Opening Keynote
Medievalist in the Loop: Putting the Humanities back into the Digital Humanities
The digital turn of the past century transformed the methods of collecting, storing, and analysing information. This transformation is evident not only in the natural sciences but also in the humanities. The emergence of digital humanities has successfully integrated digital technologies with humanities disciplines, including medieval studies. The capability to aggregate data from various sources enables the formulation of novel research questions, and the application of digital tools and methods facilitates their exploration on an unprecedented scale. In my lecture, I will demonstrate that the primary limitation for digital medieval studies today lies in the quality and granularity of the data available for digital analysis. There is an urgent need to produce high-quality datasets to unlock new research avenues. Consequently, I will argue for the increasing significance of comprehensive training in both the humanities disciplines and digital methodologies. Students of medieval studies have to learn how to think about manuscripts or literary texts as data sources, how to systematically collect and manage information, and how to make their research reusable and reproducible. More importantly, they also need to gain a solid understanding of traditional disciplines such as linguistics, codicology, and textual criticism to produce datasets that enable conducting innovative research, as there is no future of digital humanities without the humanities.
Katarzyna Kapitan
Dr Katarzyna Anna Kapitan is a manuscript scholar and digital humanist specialising in Old Norse-Icelandic literature and culture. Currently, she is Junior Research Fellow at Linacre College and Postdoctoral Fellow in Digital Scholarship at the University of Oxford. She is incoming Junior Chair in Computational Analysis of Written Cultures in Western Space at the École Nationale des Chartes, PSL Université. Her most recent research project involves a digital reconstruction and book-archaeological exploration of a dispersed manuscript library.
Closing Keynote
The Future of Digital Humanities – Beyond Humanities?

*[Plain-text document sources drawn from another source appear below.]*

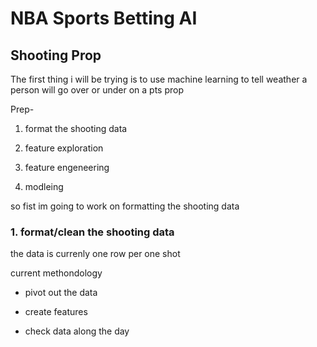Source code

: # NBA Sports Betting AI

## Shooting Prop 

The first thing i will be trying is to use machine learning to tell weather a person will go over or under on a pts prop

Prep- 

1. format the shooting data

2. feature exploration 

3. feature engeneering 

4. modleing 


so fist im going to work on formatting the shooting data 

### 1.  format/clean the shooting data

the data is currenly one row per one shot 

current methondology 

- pivot out the data

- create features

- check data along the day 
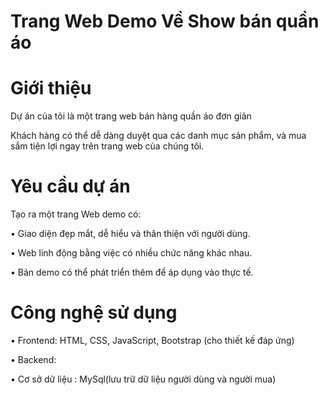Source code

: # Trang Web Demo Về Show bán quần áo

# Giới thiệu

Dự án của tôi là một trang web bán hàng quần áo đơn giản

Khách hàng có thể dễ dàng duyệt qua các danh mục sản phẩm, và mua sắm tiện lợi ngay trên trang web của chúng tôi.

# Yêu cầu dự án

Tạo ra một trang Web demo có:

• Giao diện đẹp mắt, dễ hiểu và thân thiện với người dùng.

• Web linh động bằng việc có nhiều chức năng khác nhau.

• Bản demo có thể phát triển thêm để áp dụng vào thực tế.

# Công nghệ sử dụng

• Frontend: HTML, CSS, JavaScript, Bootstrap (cho thiết kế đáp ứng)

• Backend:

• Cơ sở dữ liệu : MySql(lưu trữ dữ liệu người dùng và người mua)
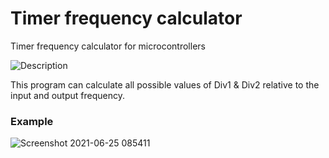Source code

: # Timer frequency calculator
Timer frequency calculator for microcontrollers

![Description](https://user-images.githubusercontent.com/64005694/123369763-a3cd9480-d593-11eb-8dd4-33ff416f3022.jpg)

This program can calculate all possible values of Div1 & Div2 relative to the input and output frequency.

### Example

![Screenshot 2021-06-25 085411](https://user-images.githubusercontent.com/64005694/123369563-37529580-d593-11eb-9272-c75686672429.jpg)
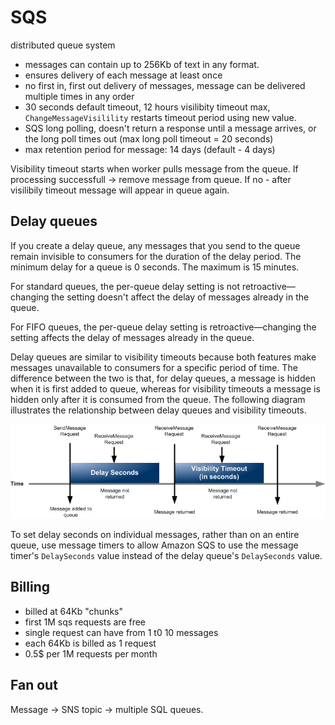 # SQS

distributed queue system

- messages can contain up to 256Kb of text in any format.
- ensures delivery of each message at least once
- no first in, first out delivery of messages, message can be delivered multiple times in any order
- 30 seconds default timeout, 12 hours visilibity timeout max, `ChangeMessageVisilility` restarts timeout period using new value.
- SQS long polling, doesn't return a response until a message arrives, or the long poll times out (max long poll timeout = 20 seconds)
- max retention period for message: 14 days (default - 4 days)


Visibility timeout starts when worker pulls message from the queue. If processing successfull -> remove message from queue. If no - after visilibily timeout message will appear in queue again.

## Delay queues

If you create a delay queue, any messages that you send to the queue remain invisible to consumers for the duration of the delay period. The minimum delay for a queue is 0 seconds. The maximum is 15 minutes.

For standard queues, the per-queue delay setting is not retroactive—changing the setting doesn't affect the delay of messages already in the queue.

For FIFO queues, the per-queue delay setting is retroactive—changing the setting affects the delay of messages already in the queue.

Delay queues are similar to visibility timeouts because both features make messages unavailable to consumers for a specific period of time. The difference between the two is that, for delay queues, a message is hidden when it is first added to queue, whereas for visibility timeouts a message is hidden only after it is consumed from the queue. The following diagram illustrates the relationship between delay queues and visibility timeouts.

![alt](./images/sqs-delay-queues-diagram.png)

To set delay seconds on individual messages, rather than on an entire queue, use message timers to allow Amazon SQS to use the message timer's `DelaySeconds` value instead of the delay queue's `DelaySeconds` value.

## Billing

- billed at 64Kb "chunks"
- first 1M sqs requests are free
- single request can have from 1 t0 10 messages
- each 64Kb is billed as 1 request
- 0.5$ per 1M requests per month

## Fan out

Message -> SNS topic -> multiple SQL queues.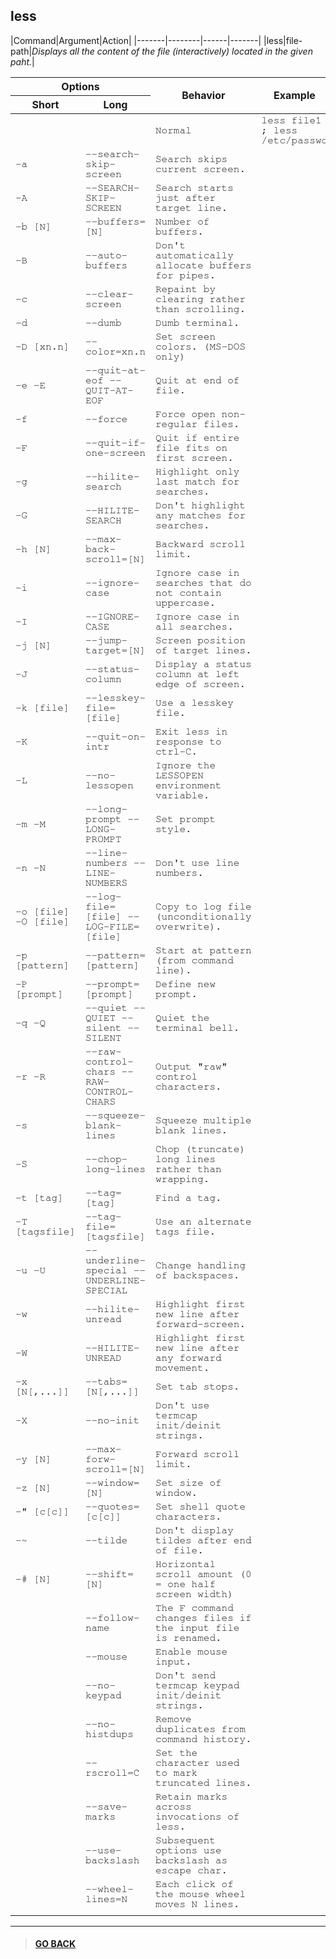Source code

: ## **less**

|Command|Argument|Action|
|-------|--------|------|-------|
|less|file-path|*Displays all the content of the file (interactively) located in the given paht.*|

<table>
    <thead>
        <tr>
            <th colspan="2">Options</th>
            <th rowspan="2">Behavior</th>
            <th rowspan="2">Example</th>
        </tr>
        <tr>
            <th>Short</th>
            <th>Long</th>
        </tr>
    </thead>
    <tbody style="font-family: FreeMono, monospace;">
        <tr>
            <td></td>
            <td></td>
            <td>Normal</td>
            <td>less file1 ; less /etc/passwd</td>
        </tr>
        <tr>
            <td>-a</td>
            <td>--search-skip-screen</td>
            <td>Search skips current screen.</td>
            <td></td>
        </tr>
        <tr>
            <td>-A</td>
            <td>--SEARCH-SKIP-SCREEN</td>
            <td>Search starts just after target line.</td>
            <td></td>
        </tr>
        <tr>
            <td>-b [N]</td>
            <td>--buffers=[N]</td>
            <td>Number of buffers.</td>
            <td></td>
        </tr>
        <tr>
            <td>-B</td>
            <td>--auto-buffers</td>
            <td>Don't automatically allocate buffers for pipes.</td>
            <td></td>
        </tr>
        <tr>
            <td>-c</td>
            <td>--clear-screen</td>
            <td>Repaint by clearing rather than scrolling.</td>
            <td></td>
        </tr>
        <tr>
            <td>-d</td>
            <td>--dumb</td>
            <td>Dumb terminal.</td>
            <td></td>
        </tr>
        <tr>
            <td>-D [xn.n]</td>
            <td>--color=xn.n</td>
            <td>Set screen colors. (MS-DOS only)</td>
            <td></td>
        </tr>
        <tr>
            <td>-e  -E</td>
            <td>--quit-at-eof  --QUIT-AT-EOF</td>
            <td>Quit at end of file.</td>
            <td></td>
        </tr>
        <tr>
            <td>-f</td>
            <td>--force</td>
            <td>Force open non-regular files.</td>
            <td></td>
        </tr>
        <tr>
            <td>-F</td>
            <td>--quit-if-one-screen</td>
            <td>Quit if entire file fits on first screen.</td>
            <td></td>
        </tr>
        <tr>
            <td>-g</td>
            <td>--hilite-search</td>
            <td>Highlight only last match for searches.</td>
            <td></td>
        </tr>
        <tr>
            <td>-G</td>
            <td>--HILITE-SEARCH</td>
            <td>Don't highlight any matches for searches.</td>
            <td></td>
        </tr>
        <tr>
            <td>-h [N]</td>
            <td>--max-back-scroll=[N]</td>
            <td>Backward scroll limit.</td>
            <td></td>
        </tr>
        <tr>
            <td>-i</td>
            <td>--ignore-case</td>
            <td>Ignore case in searches that do not contain uppercase.</td>
            <td></td>
        </tr>
        <tr>
            <td>-I</td>
            <td>--IGNORE-CASE</td>
            <td>Ignore case in all searches.</td>
            <td></td>
        </tr>
        <tr>
            <td>-j [N]</td>
            <td>--jump-target=[N]</td>
            <td>Screen position of target lines.</td>
            <td></td>
        </tr>
        <tr>
            <td>-J</td>
            <td>--status-column</td>
            <td>Display a status column at left edge of screen.</td>
            <td></td>
        </tr>
        <tr>
            <td>-k [file]</td>
            <td>--lesskey-file=[file]</td>
            <td>Use a lesskey file.</td>
            <td></td>
        </tr>
        <tr>
            <td>-K</td>
            <td>--quit-on-intr</td>
            <td>Exit less in response to ctrl-C.</td>
            <td></td>
        </tr>
        <tr>
            <td>-L</td>
            <td>--no-lessopen</td>
            <td>Ignore the LESSOPEN environment variable.</td>
            <td></td>
        </tr>
        <tr>
            <td>-m  -M</td>
            <td>--long-prompt  --LONG-PROMPT</td>
            <td>Set prompt style.</td>
            <td></td>
        </tr>
        <tr>
            <td>-n  -N</td>
            <td>--line-numbers  --LINE-NUMBERS</td>
            <td>Don't use line numbers.</td>
            <td></td>
        </tr>
        <tr>
            <td>-o [file]  -O [file]</td>
            <td>--log-file=[file]  --LOG-FILE=[file]</td>
            <td>Copy to log file (unconditionally overwrite).</td>
            <td></td>
        </tr>
        <tr>
            <td>-p [pattern]</td>
            <td>--pattern=[pattern]</td>
            <td>Start at pattern (from command line).</td>
            <td></td>
        </tr>
        <tr>
            <td>-P [prompt]</td>
            <td>--prompt=[prompt]</td>
            <td>Define new prompt.</td>
            <td></td>
        </tr>
        <tr>
            <td>-q  -Q</td>
            <td>--quiet  --QUIET  --silent --SILENT</td>
            <td>Quiet the terminal bell.</td>
            <td></td>
        </tr>
        <tr>
            <td>-r  -R</td>
            <td>--raw-control-chars  --RAW-CONTROL-CHARS</td>
            <td>Output "raw" control characters.</td>
            <td></td>
        </tr>
        <tr>
            <td>-s</td>
            <td>--squeeze-blank-lines</td>
            <td>Squeeze multiple blank lines.</td>
            <td></td>
        </tr>
        <tr>
            <td>-S</td>
            <td>--chop-long-lines</td>
            <td>Chop (truncate) long lines rather than wrapping.</td>
            <td></td>
        </tr>
        <tr>
            <td>-t [tag]</td>
            <td>--tag=[tag]</td>
            <td>Find a tag.</td>
            <td></td>
        </tr>
        <tr>
            <td>-T [tagsfile]</td>
            <td>--tag-file=[tagsfile]</td>
            <td>Use an alternate tags file.</td>
            <td></td>
        </tr>
        <tr>
            <td>-u  -U</td>
            <td>--underline-special  --UNDERLINE-SPECIAL</td>
            <td>Change handling of backspaces.</td>
            <td></td>
        </tr>
        <tr>
            <td>-w</td>
            <td>--hilite-unread</td>
            <td>Highlight first new line after forward-screen.</td>
            <td></td>
        </tr>
        <tr>
            <td>-W</td>
            <td>--HILITE-UNREAD</td>
            <td>Highlight first new line after any forward movement.</td>
            <td></td>
        </tr>
        <tr>
            <td>-x [N[,...]]</td>
            <td>--tabs=[N[,...]]</td>
            <td>Set tab stops.</td>
            <td></td>
        </tr>
        <tr>
            <td>-X</td>
            <td>--no-init</td>
            <td>Don't use termcap init/deinit strings.</td>
            <td></td>
        </tr>
        <tr>
            <td>-y [N]</td>
            <td>--max-forw-scroll=[N]</td>
            <td>Forward scroll limit.</td>
            <td></td>
        </tr>
        <tr>
            <td>-z [N]</td>
            <td>--window=[N]</td>
            <td>Set size of window.</td>
            <td></td>
        </tr>
        <tr>
            <td>-" [c[c]]</td>
            <td>--quotes=[c[c]]</td>
            <td>Set shell quote characters.</td>
            <td></td>
        </tr>
        <tr>
            <td>-~</td>
            <td>--tilde</td>
            <td>Don't display tildes after end of file.</td>
            <td></td>
        </tr>
        <tr>
            <td>-# [N]</td>
            <td>--shift=[N]</td>
            <td>Horizontal scroll amount (0 = one half screen width)</td>
            <td></td>
        </tr>
        <tr>
            <td></td>
            <td>--follow-name</td>
            <td>The F command changes files if the input file is renamed.</td>
            <td></td>
        </tr>
        <tr>
            <td></td>
            <td>--mouse</td>
            <td>Enable mouse input.</td>
            <td></td>
        </tr>
        <tr>
            <td></td>
            <td>--no-keypad</td>
            <td>Don't send termcap keypad init/deinit strings.</td>
            <td></td>
        </tr>
        <tr>
            <td></td>
            <td>--no-histdups</td>
            <td>Remove duplicates from command history.</td>
            <td></td>
        </tr>
        <tr>
            <td></td>
            <td>--rscroll=C</td>
            <td>Set the character used to mark truncated lines.</td>
            <td></td>
        </tr>
        <tr>
            <td></td>
            <td>--save-marks</td>
            <td>Retain marks across invocations of less.</td>
            <td></td>
        </tr>
        <tr>
            <td></td>
            <td>--use-backslash</td>
            <td>Subsequent options use backslash as escape char.</td>
            <td></td>
        </tr>
        <tr>
            <td></td>
            <td>--wheel-lines=N</td>
            <td>Each click of the mouse wheel moves N lines.</td>
            <td></td>
        </tr>
        <tr>
            <td></td>
            <td></td>
            <td></td>
            <td></td>
        </tr>
    </tbody>
</table>


---

> #### [GO BACK](../../annotations.md)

The natural sciences embraced computational tools and methods early on, primarily because of the extensive processing of large quantities of experimental data. More recently, the digital humanities (DH) have also started to incorporate these methods into their research agenda, driven by a significant increase in digitally available texts, images, audio and video files. However, I believe that this is not all that the natural sciences have to offer. In this talk I argue that DH can learn far more from the natural sciences than just adopting their statistical and computational methods. I look forward to explore the potential of adding theoretical frameworks and genuine research topics from the natural sciences to DH and reflect on how this might change the DH as a discipline in the future. Will there even be such a thing as DH in twenty years, or will digital methods and interdisciplinary collaborations just be the norm in a future world of “Interdisciplinary Digital Sciences”?
Manuel Burghardt
Manuel Burghardt is Full Professor of Computational Humanities at the Institute for Computer Science at Leipzig University. He is also leading the “Digital Lab” at the Research Centre Global Dynamics in Leipzig. With his research group, Manuel is exploring how computational methods can bring new interdisciplinary perspectives of knowledge to the humanities. In doing so, he is investigating all kinds of socio-cultural artifacts, ranging from text to audio-visual media and even video games. His current research focus is on computational game studies and digital environmental humanities.